僕は学生時代に大した喧嘩もしていなかったので、これからどうすればいいかわからなかった。呆気に取られて肉人形の方を見ていると、後ろから何者かに羽交い絞めにされた。
「バイオマトンは保健衛生局の所有物です。バイオマトンの破壊は刑事罰に問われる恐れがあります。直ちにやめてください。」
後ろからもその声がした。3人目の肉人形が出てきたのだろう。僕はどうにか振りほどこうとしたが、肉人形の力は強く、ただ体を左右に揺らすことしかできなかった。
「わかった。わかったからもう放してくれ。」
僕は抵抗することをあきらめた。その声に肉人形が反応して、羽交い絞めからようやく解放された。あまりにも急だったので、前につんのめってしまったが、倒れることは免れた。僕は振り返った。やはり後ろにいたのも肉人形だった。僕は2体の肉人形に挟まれる形となって、これ以上反抗しても無駄だということを悟った。邪魔な肉人形を押して横にどかした。肉人形は反抗せずに横にずれた。僕は肉人形から解放された。僕はおとなしく帰ることにした。

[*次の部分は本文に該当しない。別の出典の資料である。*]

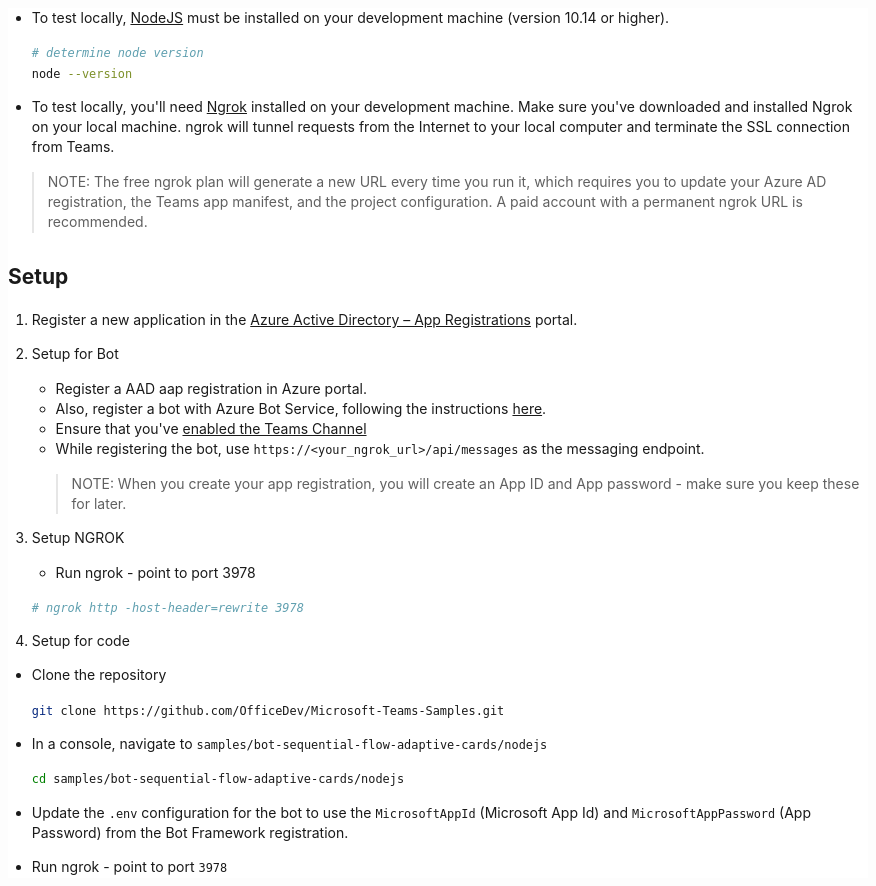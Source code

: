  - To test locally, [NodeJS](https://nodejs.org/en/download/) must be installed on your development machine (version 10.14 or higher).

    ```bash
    # determine node version
    node --version
    ```

- To test locally, you'll need [Ngrok](https://ngrok.com/) installed on your development machine.
Make sure you've downloaded and installed Ngrok on your local machine. ngrok will tunnel requests from the Internet to your local computer and terminate the SSL connection from Teams.

> NOTE: The free ngrok plan will generate a new URL every time you run it, which requires you to update your Azure AD registration, the Teams app manifest, and the project configuration. A paid account with a permanent ngrok URL is recommended.

## Setup

1. Register a new application in the [Azure Active Directory – App Registrations](https://go.microsoft.com/fwlink/?linkid=2083908) portal.

2. Setup for Bot
	- Register a AAD aap registration in Azure portal.
	- Also, register a bot with Azure Bot Service, following the instructions [here](https://docs.microsoft.com/en-us/azure/bot-service/bot-service-quickstart-registration?view=azure-bot-service-3.0).
	- Ensure that you've [enabled the Teams Channel](https://docs.microsoft.com/en-us/azure/bot-service/channel-connect-teams?view=azure-bot-service-4.0)
	- While registering the bot, use `https://<your_ngrok_url>/api/messages` as the messaging endpoint.

    > NOTE: When you create your app registration, you will create an App ID and App password - make sure you keep these for later.

3. Setup NGROK
      - Run ngrok - point to port 3978

	```bash
	# ngrok http -host-header=rewrite 3978
	```   
4. Setup for code

  - Clone the repository
    ```bash
    git clone https://github.com/OfficeDev/Microsoft-Teams-Samples.git
    ```

    

  - In a console, navigate to `samples/bot-sequential-flow-adaptive-cards/nodejs`

      ```bash
      cd samples/bot-sequential-flow-adaptive-cards/nodejs
      ```
  - Update the `.env` configuration for the bot to use the `MicrosoftAppId` (Microsoft App Id) and `MicrosoftAppPassword` (App Password) from the Bot Framework registration. 
  - Run ngrok - point to port `3978`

「偉そうな成りしてれば、人様に命令できると思うなよ、能無しが。」
おさまりが付かないので、誰に言うでもなく僕はそう吐き捨てて、足元の小石を蹴った。
しばらく歩いていると、後ろから肩をたたかれた。振り返ると、肉人形が立っていた。
「忘れ物です。」
肉人形に呼び戻されてさっき言っていた刑事罰とやらに問われるのだろうかと心配だったが、彼は親切にも僕が落としたビールを持ってきてくれたらしい。結局晶子さんと一緒に飲むことはかなわなかったが、せっかく高いビールを買ったので捨てるにはもったいない。

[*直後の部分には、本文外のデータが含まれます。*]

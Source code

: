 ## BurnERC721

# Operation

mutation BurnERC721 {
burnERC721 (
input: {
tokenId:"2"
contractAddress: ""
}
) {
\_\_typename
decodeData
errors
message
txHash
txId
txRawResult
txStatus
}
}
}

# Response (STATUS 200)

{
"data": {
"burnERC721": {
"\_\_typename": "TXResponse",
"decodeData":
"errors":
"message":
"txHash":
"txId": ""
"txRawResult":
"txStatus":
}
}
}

「わざわざありがとう。倒れてる友達にもよろしく言っておいてくれ。」
僕は処罰はうけそうにもないことに安堵したのと、ビールを取り戻せたことがうれしくてつい彼の肩を軽くたたいた。彼の肩越しに僕が殴った肉人形が倒れたままになっているのが見える。もう1人の肉人形は倒れたのを見捨ててどこかへ行ってしまったようだった。目の前の肉人形は感謝されてうれしいようで、無表情だった顔が少し明るかった。
僕は袋を片手に再び元来た道を戻った。改めて肉人形の屈強さを思い知った。ベトナムで初めて投入されて、戦果を挙げたことは僕も知っていた。しかし今日の3体のような特に大柄でもない肉人形も屈強であることには驚いた。彼らの制止を振り切って晶子さんの安否を確認するほど僕も向こう見ずな男じゃない。明日、保健衛生局本部に行って確認しようと思った。本部は旧霞ヶ関にあると聞いている。旧霞が関には、桜花事件以前の名残で今も公的機関が集まっていた。といっても、そこにあるのは昔のような国の中央省庁ではなく、保健衛生局や土壌除染局、旧東京湾管理局、桜花石油公社など、桜石事件の後始末を担う機関だ。
旧霞ヶ関にある桜石の東京支社と東京油田沿いの桜石の施設を結ぶバスの停留所が、近所にもあったはずだ。それで行こうと決めていたところで、家に着いた。2往復もしていると道に慣れてくるようで、かかる時間が短くなっていくように感じた。